__TASK TO CARRY OUT__
Lines with the word "english" are the ones wanted. Copy each of them from the entries below.

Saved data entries

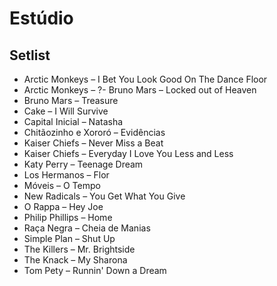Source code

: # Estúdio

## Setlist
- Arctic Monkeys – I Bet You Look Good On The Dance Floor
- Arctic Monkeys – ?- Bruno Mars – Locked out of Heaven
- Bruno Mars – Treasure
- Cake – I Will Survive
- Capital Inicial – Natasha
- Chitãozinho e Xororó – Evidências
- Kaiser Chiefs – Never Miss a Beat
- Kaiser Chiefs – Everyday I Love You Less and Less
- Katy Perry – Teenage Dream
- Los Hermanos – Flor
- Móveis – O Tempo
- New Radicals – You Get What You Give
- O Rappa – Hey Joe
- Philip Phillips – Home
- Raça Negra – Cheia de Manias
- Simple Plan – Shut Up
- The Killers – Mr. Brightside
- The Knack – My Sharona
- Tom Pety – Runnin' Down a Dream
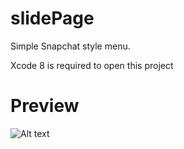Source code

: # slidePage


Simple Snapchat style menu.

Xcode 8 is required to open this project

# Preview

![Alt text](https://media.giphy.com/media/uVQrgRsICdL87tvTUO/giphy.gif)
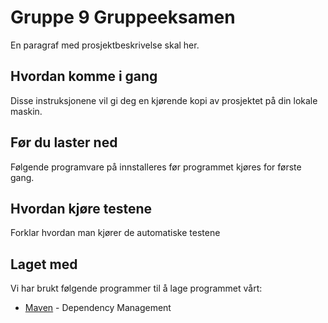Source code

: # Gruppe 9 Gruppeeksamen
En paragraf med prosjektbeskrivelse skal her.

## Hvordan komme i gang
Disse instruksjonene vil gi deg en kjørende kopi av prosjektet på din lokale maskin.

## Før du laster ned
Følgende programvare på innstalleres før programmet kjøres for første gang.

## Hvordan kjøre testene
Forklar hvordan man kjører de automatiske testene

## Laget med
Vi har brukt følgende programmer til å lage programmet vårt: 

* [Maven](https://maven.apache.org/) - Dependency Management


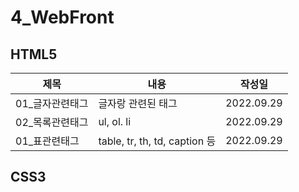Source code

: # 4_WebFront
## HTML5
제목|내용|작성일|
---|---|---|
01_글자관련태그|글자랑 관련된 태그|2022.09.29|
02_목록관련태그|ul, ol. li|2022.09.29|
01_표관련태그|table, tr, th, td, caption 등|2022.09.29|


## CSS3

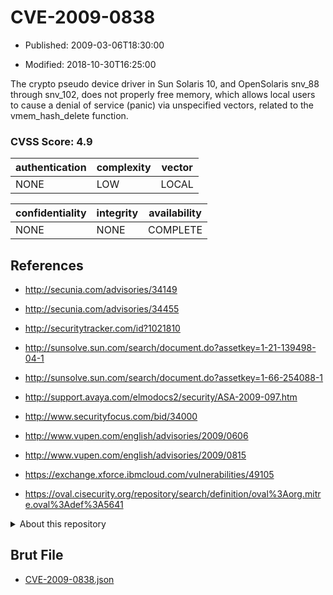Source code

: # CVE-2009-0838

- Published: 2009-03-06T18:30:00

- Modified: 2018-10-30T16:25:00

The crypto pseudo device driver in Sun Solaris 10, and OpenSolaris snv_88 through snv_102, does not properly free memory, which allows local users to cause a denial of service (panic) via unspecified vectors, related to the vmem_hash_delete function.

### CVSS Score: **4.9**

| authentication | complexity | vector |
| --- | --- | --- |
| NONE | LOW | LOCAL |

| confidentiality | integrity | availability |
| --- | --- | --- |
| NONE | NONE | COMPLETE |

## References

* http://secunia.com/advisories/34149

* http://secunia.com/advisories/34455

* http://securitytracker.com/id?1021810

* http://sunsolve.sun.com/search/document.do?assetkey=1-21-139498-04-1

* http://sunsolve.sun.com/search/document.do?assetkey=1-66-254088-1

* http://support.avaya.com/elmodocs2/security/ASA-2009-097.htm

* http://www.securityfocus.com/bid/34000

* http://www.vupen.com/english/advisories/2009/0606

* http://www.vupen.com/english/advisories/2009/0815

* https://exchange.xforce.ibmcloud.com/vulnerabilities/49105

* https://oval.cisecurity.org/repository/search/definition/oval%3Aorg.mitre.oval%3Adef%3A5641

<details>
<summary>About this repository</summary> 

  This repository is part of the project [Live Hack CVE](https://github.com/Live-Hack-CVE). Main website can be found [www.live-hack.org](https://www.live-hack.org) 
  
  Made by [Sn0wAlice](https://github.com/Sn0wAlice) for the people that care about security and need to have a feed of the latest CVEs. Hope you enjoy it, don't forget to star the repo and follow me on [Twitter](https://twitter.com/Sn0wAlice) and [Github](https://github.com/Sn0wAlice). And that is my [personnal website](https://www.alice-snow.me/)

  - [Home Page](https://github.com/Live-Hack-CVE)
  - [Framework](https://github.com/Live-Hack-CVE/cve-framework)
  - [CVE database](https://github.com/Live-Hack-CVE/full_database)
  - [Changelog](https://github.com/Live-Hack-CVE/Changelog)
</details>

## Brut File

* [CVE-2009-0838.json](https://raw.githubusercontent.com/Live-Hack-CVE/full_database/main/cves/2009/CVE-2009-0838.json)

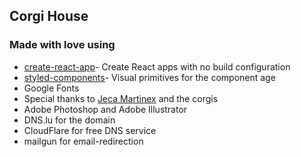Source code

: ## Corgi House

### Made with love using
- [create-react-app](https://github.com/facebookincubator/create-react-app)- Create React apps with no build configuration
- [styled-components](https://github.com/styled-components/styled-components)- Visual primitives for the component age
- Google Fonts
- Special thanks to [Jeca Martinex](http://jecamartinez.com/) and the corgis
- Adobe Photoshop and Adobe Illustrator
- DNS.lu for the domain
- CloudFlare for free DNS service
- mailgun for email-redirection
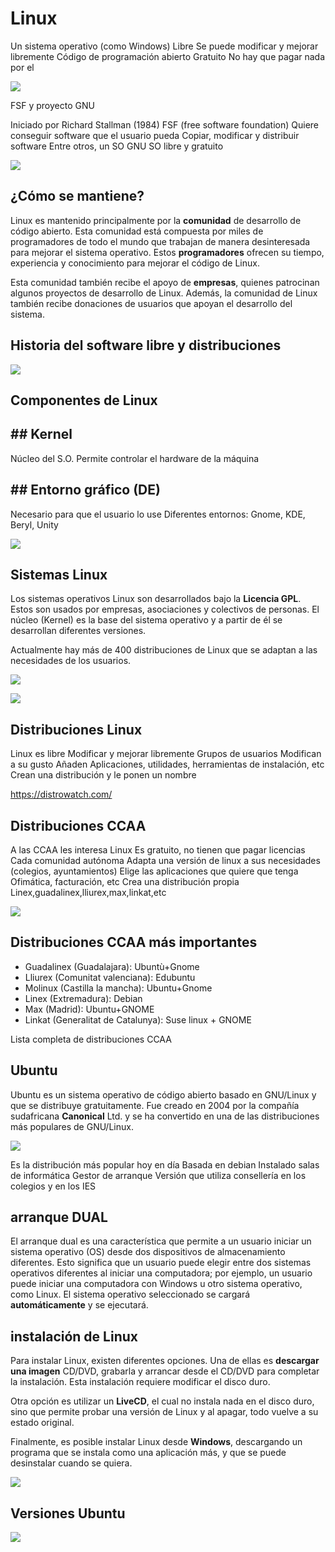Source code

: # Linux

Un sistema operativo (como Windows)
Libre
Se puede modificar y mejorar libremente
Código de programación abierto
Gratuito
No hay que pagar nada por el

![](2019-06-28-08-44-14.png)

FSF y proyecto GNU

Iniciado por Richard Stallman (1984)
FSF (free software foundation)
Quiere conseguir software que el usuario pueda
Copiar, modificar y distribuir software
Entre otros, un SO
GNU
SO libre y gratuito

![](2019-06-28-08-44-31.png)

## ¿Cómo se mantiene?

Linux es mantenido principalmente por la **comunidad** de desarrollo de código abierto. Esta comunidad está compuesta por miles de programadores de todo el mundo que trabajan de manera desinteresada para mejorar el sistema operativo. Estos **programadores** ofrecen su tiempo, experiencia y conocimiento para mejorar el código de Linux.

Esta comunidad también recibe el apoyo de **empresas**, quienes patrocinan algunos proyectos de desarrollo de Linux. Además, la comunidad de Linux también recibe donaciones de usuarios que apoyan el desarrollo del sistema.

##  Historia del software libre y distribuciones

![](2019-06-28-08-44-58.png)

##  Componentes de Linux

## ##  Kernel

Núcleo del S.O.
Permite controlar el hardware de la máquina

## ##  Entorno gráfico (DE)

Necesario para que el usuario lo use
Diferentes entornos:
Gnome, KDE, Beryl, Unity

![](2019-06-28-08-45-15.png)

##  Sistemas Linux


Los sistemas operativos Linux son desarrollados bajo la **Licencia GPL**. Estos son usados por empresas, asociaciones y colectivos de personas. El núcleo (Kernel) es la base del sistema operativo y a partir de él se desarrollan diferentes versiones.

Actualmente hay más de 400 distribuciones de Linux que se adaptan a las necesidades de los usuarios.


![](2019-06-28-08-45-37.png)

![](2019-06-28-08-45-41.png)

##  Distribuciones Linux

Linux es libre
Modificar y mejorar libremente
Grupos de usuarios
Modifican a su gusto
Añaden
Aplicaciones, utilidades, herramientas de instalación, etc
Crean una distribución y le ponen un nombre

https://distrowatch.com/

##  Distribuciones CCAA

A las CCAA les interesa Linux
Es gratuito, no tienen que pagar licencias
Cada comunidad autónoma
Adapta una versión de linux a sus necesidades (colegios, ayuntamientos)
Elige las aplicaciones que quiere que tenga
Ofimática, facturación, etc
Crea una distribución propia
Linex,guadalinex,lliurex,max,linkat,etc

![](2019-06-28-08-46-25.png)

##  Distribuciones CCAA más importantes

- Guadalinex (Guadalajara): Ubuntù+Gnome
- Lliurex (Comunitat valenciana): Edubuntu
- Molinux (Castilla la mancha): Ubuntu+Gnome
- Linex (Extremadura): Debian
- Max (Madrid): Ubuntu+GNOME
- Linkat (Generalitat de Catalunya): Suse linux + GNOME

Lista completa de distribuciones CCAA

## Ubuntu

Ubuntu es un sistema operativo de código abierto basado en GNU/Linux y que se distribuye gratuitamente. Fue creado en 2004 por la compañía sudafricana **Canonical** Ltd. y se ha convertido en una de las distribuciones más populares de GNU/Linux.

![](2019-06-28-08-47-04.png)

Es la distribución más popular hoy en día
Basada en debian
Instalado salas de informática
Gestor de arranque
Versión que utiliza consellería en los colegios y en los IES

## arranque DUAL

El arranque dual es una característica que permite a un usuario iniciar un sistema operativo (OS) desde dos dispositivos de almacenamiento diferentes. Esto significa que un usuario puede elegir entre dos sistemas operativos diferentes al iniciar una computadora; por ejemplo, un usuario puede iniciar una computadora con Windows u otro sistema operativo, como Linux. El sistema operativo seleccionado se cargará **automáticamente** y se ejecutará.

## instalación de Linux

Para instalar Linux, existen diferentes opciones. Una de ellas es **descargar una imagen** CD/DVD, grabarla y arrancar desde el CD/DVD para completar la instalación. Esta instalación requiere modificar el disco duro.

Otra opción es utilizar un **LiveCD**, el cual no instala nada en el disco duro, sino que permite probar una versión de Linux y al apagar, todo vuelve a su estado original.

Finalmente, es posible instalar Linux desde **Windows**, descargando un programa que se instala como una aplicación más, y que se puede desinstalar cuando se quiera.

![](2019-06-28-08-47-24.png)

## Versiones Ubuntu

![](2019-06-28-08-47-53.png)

==

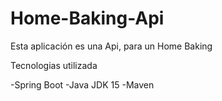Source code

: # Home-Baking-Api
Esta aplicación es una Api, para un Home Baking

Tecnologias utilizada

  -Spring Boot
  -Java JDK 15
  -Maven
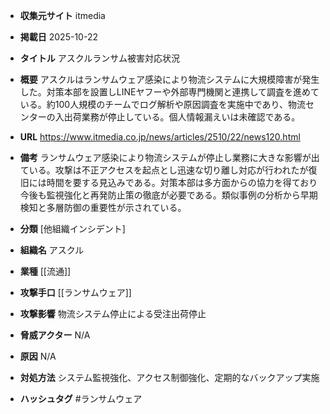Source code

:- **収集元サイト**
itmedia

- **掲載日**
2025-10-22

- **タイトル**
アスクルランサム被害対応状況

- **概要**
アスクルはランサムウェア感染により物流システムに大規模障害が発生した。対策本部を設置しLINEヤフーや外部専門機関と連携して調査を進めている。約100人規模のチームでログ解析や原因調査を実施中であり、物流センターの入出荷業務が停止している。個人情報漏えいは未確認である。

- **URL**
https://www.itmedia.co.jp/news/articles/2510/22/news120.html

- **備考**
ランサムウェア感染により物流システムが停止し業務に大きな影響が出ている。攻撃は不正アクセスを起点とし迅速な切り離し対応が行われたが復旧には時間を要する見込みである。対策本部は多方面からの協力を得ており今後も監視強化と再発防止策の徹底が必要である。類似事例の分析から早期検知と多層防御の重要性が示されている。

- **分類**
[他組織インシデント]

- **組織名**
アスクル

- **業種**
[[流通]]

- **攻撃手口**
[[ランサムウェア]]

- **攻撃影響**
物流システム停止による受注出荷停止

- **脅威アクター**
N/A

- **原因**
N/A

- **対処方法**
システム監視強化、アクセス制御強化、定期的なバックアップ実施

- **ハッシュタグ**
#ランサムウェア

--

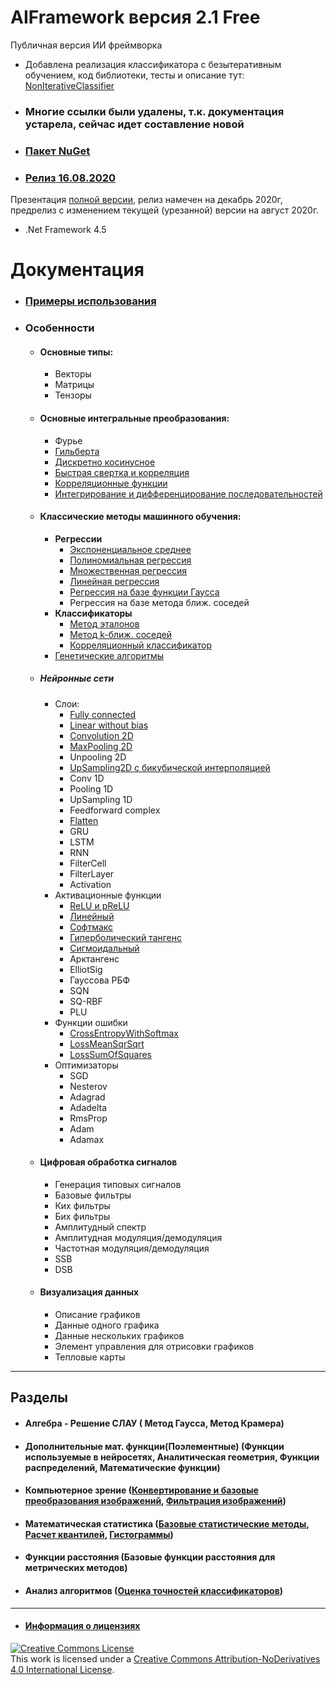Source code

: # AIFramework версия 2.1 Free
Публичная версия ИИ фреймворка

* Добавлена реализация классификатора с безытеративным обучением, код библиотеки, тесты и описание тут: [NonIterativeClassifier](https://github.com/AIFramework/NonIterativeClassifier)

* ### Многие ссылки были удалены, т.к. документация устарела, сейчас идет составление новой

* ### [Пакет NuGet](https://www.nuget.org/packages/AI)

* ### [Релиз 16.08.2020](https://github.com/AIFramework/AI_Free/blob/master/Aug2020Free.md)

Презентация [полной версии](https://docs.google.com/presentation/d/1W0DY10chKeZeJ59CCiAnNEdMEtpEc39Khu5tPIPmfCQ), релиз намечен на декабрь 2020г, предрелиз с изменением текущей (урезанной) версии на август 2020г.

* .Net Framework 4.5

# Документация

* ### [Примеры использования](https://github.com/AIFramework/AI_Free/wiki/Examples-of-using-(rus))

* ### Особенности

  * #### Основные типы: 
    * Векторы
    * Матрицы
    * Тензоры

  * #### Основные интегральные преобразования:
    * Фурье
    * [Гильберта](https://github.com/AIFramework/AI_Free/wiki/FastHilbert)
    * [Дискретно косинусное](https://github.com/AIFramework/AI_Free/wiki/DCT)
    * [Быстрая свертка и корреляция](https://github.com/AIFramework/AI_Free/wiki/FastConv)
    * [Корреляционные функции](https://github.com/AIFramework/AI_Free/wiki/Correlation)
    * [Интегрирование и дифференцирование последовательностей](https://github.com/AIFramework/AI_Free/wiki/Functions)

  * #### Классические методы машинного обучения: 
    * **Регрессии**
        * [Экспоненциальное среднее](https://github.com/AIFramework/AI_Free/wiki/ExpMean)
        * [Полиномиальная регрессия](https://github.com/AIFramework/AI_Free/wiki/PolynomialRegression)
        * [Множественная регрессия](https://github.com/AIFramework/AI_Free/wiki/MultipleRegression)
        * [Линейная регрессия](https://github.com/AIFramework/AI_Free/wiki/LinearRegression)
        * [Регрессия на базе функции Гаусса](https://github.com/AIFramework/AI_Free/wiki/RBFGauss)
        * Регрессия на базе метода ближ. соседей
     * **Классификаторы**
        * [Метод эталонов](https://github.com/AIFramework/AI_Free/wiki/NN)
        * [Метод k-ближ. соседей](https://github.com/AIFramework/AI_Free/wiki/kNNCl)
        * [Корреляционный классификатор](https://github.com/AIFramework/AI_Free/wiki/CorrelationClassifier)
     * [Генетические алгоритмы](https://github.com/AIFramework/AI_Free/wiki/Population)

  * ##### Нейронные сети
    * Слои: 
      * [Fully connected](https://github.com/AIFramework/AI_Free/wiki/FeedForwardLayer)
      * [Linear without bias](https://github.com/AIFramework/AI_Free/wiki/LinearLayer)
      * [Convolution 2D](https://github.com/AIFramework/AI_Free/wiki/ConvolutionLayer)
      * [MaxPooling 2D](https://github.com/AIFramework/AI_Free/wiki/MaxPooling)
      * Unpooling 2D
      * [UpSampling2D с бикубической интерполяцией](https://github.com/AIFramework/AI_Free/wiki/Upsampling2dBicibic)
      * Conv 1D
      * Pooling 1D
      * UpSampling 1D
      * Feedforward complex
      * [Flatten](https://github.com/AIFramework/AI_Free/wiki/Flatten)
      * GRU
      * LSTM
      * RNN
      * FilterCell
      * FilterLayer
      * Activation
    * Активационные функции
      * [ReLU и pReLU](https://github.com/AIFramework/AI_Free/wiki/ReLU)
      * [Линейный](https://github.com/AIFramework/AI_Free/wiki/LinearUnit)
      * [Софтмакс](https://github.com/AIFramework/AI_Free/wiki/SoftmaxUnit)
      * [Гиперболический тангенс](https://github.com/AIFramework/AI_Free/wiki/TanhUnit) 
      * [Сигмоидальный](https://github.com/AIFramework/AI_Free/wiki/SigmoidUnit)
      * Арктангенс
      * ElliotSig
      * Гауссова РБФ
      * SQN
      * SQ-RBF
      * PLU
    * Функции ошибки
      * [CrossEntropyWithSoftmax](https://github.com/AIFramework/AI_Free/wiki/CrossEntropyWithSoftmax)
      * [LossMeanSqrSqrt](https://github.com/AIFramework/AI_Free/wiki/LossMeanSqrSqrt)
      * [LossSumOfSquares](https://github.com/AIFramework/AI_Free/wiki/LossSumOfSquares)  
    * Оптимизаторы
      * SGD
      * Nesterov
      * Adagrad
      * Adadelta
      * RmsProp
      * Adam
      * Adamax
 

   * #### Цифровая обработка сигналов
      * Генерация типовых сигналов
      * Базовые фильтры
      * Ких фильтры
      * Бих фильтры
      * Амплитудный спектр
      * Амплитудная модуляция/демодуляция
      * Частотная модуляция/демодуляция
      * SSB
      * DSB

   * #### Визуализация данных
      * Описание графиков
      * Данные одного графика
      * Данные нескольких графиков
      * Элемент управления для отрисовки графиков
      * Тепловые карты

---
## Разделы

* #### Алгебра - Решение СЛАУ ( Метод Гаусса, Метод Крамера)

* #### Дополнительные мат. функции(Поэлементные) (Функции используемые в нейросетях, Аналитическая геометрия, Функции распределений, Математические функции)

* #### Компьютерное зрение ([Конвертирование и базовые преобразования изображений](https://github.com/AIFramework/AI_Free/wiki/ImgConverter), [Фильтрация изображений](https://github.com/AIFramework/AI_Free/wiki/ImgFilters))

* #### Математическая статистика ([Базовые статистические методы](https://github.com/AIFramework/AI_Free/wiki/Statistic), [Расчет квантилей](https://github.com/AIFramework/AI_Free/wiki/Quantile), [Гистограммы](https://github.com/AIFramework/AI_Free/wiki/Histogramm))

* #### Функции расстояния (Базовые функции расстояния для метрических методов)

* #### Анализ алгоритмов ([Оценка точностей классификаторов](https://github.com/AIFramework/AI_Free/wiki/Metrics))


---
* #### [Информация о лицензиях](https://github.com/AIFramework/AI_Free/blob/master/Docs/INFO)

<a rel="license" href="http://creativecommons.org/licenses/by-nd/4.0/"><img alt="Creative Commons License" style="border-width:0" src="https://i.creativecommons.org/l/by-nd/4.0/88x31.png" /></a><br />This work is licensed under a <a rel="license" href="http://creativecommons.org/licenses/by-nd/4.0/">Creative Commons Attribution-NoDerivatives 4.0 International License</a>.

__TASK SOLUTION__
* http://www.vupen.com/english/advisories/2009/0606
* http://www.vupen.com/english/advisories/2009/0815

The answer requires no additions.